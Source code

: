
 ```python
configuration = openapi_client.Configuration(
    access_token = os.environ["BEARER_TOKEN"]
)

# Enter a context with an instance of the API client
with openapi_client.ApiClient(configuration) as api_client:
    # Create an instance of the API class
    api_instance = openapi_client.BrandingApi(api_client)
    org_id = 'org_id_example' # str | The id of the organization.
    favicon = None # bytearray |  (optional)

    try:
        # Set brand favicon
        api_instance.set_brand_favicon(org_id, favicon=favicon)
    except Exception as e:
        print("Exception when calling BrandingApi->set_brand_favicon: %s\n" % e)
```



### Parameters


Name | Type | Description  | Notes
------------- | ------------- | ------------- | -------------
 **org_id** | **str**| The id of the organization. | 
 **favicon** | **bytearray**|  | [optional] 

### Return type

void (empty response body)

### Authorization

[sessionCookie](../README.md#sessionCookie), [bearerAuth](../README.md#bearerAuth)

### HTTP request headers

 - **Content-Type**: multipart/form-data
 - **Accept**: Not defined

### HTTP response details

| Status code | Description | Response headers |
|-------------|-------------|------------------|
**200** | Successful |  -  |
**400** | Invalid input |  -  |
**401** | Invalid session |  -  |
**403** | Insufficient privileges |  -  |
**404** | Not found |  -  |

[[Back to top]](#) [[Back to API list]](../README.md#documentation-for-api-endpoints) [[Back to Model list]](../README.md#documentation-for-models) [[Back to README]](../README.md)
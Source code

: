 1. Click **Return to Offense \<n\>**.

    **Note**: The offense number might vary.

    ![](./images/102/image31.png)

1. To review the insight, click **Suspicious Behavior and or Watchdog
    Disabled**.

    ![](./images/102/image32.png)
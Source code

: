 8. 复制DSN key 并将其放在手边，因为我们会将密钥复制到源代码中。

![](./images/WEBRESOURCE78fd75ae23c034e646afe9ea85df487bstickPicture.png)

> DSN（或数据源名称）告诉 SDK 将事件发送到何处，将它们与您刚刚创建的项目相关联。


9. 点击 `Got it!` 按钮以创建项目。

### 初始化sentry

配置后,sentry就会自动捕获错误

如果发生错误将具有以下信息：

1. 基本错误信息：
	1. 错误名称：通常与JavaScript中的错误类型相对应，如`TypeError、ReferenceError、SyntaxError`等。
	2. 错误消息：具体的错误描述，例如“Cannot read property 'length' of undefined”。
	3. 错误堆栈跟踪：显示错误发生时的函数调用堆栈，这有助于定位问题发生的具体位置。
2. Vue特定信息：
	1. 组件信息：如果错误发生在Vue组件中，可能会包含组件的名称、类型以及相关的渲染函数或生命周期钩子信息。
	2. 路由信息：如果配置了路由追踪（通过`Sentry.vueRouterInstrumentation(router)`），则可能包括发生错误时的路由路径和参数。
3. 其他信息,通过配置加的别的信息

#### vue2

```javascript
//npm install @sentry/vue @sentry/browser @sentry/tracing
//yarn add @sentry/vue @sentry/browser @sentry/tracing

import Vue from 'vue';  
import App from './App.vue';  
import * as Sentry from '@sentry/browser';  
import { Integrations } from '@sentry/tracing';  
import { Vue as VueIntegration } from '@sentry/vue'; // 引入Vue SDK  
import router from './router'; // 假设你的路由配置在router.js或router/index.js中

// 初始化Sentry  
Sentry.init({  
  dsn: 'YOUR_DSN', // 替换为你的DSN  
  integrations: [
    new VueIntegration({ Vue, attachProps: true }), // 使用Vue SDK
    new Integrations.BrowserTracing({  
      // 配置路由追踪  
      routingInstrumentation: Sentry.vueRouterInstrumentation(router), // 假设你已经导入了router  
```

TASK TO CARRY OUT -
Determine how many lines of this listing have the word "images" in them, and reply with that number alone.

EXERCISE ANSWER -
3